**EXERCISE PROMPT:** From the entries below, copy out all lines holding "these".
※
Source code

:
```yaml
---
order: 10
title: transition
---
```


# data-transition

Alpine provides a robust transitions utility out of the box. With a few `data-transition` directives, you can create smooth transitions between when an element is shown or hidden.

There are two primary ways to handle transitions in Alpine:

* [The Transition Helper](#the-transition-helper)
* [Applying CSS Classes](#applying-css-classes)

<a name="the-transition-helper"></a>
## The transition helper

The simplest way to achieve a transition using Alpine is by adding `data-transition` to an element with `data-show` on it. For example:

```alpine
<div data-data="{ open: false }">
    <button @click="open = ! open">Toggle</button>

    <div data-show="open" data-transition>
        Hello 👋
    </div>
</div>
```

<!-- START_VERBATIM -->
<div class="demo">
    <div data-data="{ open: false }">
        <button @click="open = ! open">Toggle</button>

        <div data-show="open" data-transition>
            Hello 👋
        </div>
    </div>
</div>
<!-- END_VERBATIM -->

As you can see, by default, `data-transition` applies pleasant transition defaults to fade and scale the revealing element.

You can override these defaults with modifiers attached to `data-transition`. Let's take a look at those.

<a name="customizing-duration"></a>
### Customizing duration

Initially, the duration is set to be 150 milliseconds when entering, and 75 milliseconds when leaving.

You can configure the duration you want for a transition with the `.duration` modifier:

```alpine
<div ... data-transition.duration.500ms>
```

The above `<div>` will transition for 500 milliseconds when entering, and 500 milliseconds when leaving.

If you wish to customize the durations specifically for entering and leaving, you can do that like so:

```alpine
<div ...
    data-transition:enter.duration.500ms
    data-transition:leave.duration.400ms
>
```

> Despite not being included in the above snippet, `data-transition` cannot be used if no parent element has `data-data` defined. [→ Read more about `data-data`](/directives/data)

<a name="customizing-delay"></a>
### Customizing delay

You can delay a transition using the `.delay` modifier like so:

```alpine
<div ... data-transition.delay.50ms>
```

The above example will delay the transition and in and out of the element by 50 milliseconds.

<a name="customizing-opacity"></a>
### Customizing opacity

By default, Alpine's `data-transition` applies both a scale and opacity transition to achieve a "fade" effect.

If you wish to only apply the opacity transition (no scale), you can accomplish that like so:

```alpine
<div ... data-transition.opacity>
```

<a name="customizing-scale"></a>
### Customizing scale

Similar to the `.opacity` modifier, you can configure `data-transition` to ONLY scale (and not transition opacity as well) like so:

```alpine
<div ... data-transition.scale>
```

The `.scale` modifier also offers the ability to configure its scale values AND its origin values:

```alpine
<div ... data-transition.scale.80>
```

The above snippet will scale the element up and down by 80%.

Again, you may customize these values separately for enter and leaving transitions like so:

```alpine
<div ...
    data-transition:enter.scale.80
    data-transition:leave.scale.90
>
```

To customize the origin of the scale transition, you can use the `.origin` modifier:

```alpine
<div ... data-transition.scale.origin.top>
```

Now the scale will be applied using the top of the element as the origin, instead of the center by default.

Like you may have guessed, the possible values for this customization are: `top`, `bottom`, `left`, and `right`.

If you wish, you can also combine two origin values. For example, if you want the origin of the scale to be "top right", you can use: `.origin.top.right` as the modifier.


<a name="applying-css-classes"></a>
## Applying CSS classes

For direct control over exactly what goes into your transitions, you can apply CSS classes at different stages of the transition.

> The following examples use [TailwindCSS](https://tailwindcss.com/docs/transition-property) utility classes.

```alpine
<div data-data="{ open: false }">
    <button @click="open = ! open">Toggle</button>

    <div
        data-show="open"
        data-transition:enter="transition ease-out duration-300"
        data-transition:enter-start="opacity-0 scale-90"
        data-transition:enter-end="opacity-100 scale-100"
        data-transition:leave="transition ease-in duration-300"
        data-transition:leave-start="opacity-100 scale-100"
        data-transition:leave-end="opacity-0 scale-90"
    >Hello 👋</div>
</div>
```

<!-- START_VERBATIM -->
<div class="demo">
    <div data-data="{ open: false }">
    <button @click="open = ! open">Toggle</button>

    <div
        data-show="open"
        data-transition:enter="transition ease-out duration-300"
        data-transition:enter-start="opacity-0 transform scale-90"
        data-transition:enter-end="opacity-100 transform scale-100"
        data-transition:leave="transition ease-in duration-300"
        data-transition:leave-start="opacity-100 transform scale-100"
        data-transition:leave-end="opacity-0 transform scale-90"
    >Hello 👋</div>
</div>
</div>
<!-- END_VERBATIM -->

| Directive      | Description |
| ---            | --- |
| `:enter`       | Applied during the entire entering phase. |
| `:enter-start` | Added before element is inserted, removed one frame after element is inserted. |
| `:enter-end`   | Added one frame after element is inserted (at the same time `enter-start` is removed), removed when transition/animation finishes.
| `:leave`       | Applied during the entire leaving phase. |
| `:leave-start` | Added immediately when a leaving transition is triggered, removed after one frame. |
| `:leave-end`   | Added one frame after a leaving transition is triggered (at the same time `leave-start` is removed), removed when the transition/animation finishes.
※
**SOLVED PROBLEM:**
You can override these defaults with modifiers attached to `data-transition`. Let's take a look at those.
Again, you may customize these values separately for enter and leaving transitions like so:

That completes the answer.